> [TO DO]:
Transcribe all the data below exactly, leaving its pictures out.

> [DATASET]:
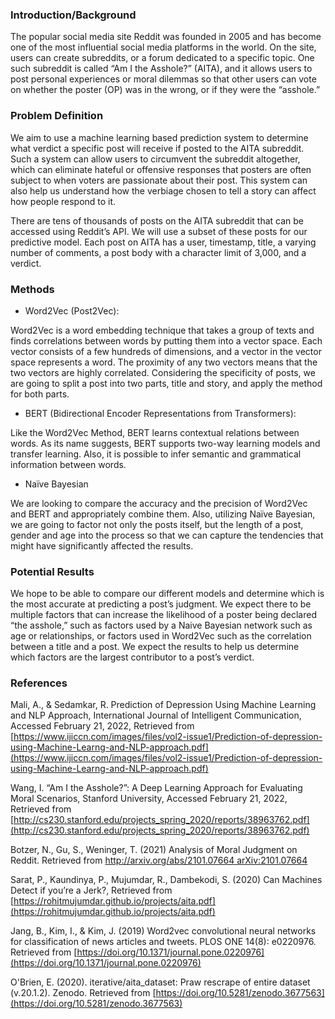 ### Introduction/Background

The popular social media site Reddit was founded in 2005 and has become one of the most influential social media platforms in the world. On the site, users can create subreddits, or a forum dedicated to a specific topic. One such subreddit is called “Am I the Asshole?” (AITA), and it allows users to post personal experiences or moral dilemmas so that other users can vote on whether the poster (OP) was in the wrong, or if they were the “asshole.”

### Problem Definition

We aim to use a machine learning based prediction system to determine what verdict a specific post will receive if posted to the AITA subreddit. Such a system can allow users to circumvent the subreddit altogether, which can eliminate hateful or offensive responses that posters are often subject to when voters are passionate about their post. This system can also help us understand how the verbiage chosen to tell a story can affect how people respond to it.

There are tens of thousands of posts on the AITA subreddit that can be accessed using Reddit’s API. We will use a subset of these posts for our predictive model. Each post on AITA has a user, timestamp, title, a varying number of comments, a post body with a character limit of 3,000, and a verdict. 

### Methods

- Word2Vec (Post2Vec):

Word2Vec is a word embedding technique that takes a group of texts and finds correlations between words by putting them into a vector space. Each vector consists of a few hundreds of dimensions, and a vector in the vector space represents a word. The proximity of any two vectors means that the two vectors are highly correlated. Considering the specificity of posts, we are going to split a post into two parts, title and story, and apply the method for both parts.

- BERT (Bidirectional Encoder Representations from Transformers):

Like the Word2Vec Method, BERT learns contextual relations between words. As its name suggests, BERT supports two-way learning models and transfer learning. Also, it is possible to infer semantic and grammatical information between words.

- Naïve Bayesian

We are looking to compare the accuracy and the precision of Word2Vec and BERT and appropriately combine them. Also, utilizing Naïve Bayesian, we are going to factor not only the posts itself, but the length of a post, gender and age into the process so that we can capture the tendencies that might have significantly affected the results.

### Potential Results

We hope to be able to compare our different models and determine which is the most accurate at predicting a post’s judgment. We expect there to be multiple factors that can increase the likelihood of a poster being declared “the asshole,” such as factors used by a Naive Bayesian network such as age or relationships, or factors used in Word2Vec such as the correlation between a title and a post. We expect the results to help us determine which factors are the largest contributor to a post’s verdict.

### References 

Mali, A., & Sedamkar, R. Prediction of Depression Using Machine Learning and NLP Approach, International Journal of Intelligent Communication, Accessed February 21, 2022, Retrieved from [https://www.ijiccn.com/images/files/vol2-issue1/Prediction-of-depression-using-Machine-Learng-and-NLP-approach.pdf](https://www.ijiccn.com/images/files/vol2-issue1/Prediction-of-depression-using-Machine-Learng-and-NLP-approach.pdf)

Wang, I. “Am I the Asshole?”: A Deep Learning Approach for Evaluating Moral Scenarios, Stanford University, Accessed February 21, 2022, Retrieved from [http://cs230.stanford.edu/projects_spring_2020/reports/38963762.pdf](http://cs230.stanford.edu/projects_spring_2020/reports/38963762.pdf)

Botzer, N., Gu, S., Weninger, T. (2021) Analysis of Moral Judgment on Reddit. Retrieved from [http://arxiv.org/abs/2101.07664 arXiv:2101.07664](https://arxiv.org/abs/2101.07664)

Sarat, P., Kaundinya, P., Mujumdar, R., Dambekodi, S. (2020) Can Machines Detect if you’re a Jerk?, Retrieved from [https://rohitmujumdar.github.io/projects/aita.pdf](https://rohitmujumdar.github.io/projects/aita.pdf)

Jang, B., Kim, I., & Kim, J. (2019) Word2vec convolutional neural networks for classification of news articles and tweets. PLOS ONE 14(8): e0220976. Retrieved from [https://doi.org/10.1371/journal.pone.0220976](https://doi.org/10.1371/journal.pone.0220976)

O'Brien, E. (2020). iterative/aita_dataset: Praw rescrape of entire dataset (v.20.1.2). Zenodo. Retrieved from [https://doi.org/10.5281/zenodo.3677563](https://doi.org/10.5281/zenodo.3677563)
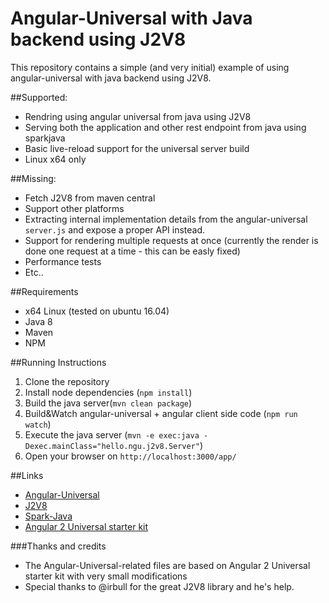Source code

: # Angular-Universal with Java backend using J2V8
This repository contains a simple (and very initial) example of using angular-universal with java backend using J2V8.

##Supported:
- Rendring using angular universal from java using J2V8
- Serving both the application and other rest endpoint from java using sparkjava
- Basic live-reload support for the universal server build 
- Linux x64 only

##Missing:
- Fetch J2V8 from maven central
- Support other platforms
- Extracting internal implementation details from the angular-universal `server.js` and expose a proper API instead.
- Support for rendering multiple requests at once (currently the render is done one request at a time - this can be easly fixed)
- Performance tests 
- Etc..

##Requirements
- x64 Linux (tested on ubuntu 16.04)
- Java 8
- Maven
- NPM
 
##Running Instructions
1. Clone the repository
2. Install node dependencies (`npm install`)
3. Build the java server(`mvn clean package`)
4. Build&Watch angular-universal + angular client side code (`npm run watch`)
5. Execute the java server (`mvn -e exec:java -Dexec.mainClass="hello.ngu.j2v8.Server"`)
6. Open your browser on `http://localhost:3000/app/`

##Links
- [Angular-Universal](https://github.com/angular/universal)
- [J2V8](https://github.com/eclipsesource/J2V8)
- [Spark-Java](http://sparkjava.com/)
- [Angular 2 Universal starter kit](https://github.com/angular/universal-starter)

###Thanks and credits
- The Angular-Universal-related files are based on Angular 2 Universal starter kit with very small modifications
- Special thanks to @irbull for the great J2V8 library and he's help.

> [SOLUTION FOR THIS EXERCISE]:
 ### Introduction/Background

The popular social media site Reddit was founded in 2005 and has become one of the most influential social media platforms in the world. On the site, users can create subreddits, or a forum dedicated to a specific topic. One such subreddit is called “Am I the Asshole?” (AITA), and it allows users to post personal experiences or moral dilemmas so that other users can vote on whether the poster (OP) was in the wrong, or if they were the “asshole.”

### Problem Definition

We aim to use a machine learning based prediction system to determine what verdict a specific post will receive if posted to the AITA subreddit. Such a system can allow users to circumvent the subreddit altogether, which can eliminate hateful or offensive responses that posters are often subject to when voters are passionate about their post. This system can also help us understand how the verbiage chosen to tell a story can affect how people respond to it.

There are tens of thousands of posts on the AITA subreddit that can be accessed using Reddit’s API. We will use a subset of these posts for our predictive model. Each post on AITA has a user, timestamp, title, a varying number of comments, a post body with a character limit of 3,000, and a verdict. 

### Methods

- Word2Vec (Post2Vec):

Word2Vec is a word embedding technique that takes a group of texts and finds correlations between words by putting them into a vector space. Each vector consists of a few hundreds of dimensions, and a vector in the vector space represents a word. The proximity of any two vectors means that the two vectors are highly correlated. Considering the specificity of posts, we are going to split a post into two parts, title and story, and apply the method for both parts.

- BERT (Bidirectional Encoder Representations from Transformers):

Like the Word2Vec Method, BERT learns contextual relations between words. As its name suggests, BERT supports two-way learning models and transfer learning. Also, it is possible to infer semantic and grammatical information between words.

- Naïve Bayesian

We are looking to compare the accuracy and the precision of Word2Vec and BERT and appropriately combine them. Also, utilizing Naïve Bayesian, we are going to factor not only the posts itself, but the length of a post, gender and age into the process so that we can capture the tendencies that might have significantly affected the results.

### Potential Results

We hope to be able to compare our different models and determine which is the most accurate at predicting a post’s judgment. We expect there to be multiple factors that can increase the likelihood of a poster being declared “the asshole,” such as factors used by a Naive Bayesian network such as age or relationships, or factors used in Word2Vec such as the correlation between a title and a post. We expect the results to help us determine which factors are the largest contributor to a post’s verdict.

### References 

Mali, A., & Sedamkar, R. Prediction of Depression Using Machine Learning and NLP Approach, International Journal of Intelligent Communication, Accessed February 21, 2022, Retrieved from [https://www.ijiccn.com/images/files/vol2-issue1/Prediction-of-depression-using-Machine-Learng-and-NLP-approach.pdf](https://www.ijiccn.com/images/files/vol2-issue1/Prediction-of-depression-using-Machine-Learng-and-NLP-approach.pdf)

Wang, I. “Am I the Asshole?”: A Deep Learning Approach for Evaluating Moral Scenarios, Stanford University, Accessed February 21, 2022, Retrieved from [http://cs230.stanford.edu/projects_spring_2020/reports/38963762.pdf](http://cs230.stanford.edu/projects_spring_2020/reports/38963762.pdf)

Botzer, N., Gu, S., Weninger, T. (2021) Analysis of Moral Judgment on Reddit. Retrieved from [http://arxiv.org/abs/2101.07664 arXiv:2101.07664](https://arxiv.org/abs/2101.07664)

Sarat, P., Kaundinya, P., Mujumdar, R., Dambekodi, S. (2020) Can Machines Detect if you’re a Jerk?, Retrieved from [https://rohitmujumdar.github.io/projects/aita.pdf](https://rohitmujumdar.github.io/projects/aita.pdf)

Jang, B., Kim, I., & Kim, J. (2019) Word2vec convolutional neural networks for classification of news articles and tweets. PLOS ONE 14(8): e0220976. Retrieved from [https://doi.org/10.1371/journal.pone.0220976](https://doi.org/10.1371/journal.pone.0220976)

O'Brien, E. (2020). iterative/aita_dataset: Praw rescrape of entire dataset (v.20.1.2). Zenodo. Retrieved from [https://doi.org/10.5281/zenodo.3677563](https://doi.org/10.5281/zenodo.3677563)
Source code

: # Angular-Universal with Java backend using J2V8
This repository contains a simple (and very initial) example of using angular-universal with java backend using J2V8.

##Supported:
- Rendring using angular universal from java using J2V8
- Serving both the application and other rest endpoint from java using sparkjava
- Basic live-reload support for the universal server build 
- Linux x64 only

##Missing:
- Fetch J2V8 from maven central
- Support other platforms
- Extracting internal implementation details from the angular-universal `server.js` and expose a proper API instead.
- Support for rendering multiple requests at once (currently the render is done one request at a time - this can be easly fixed)
- Performance tests 
- Etc..

##Requirements
- x64 Linux (tested on ubuntu 16.04)
- Java 8
- Maven
- NPM
 
##Running Instructions
1. Clone the repository
2. Install node dependencies (`npm install`)
3. Build the java server(`mvn clean package`)
4. Build&Watch angular-universal + angular client side code (`npm run watch`)
5. Execute the java server (`mvn -e exec:java -Dexec.mainClass="hello.ngu.j2v8.Server"`)
6. Open your browser on `http://localhost:3000/app/`

##Links
- [Angular-Universal](https://github.com/angular/universal)
- [J2V8](https://github.com/eclipsesource/J2V8)
- [Spark-Java](http://sparkjava.com/)
- [Angular 2 Universal starter kit](https://github.com/angular/universal-starter)

###Thanks and credits
- The Angular-Universal-related files are based on Angular 2 Universal starter kit with very small modifications
- Special thanks to @irbull for the great J2V8 library and he's help.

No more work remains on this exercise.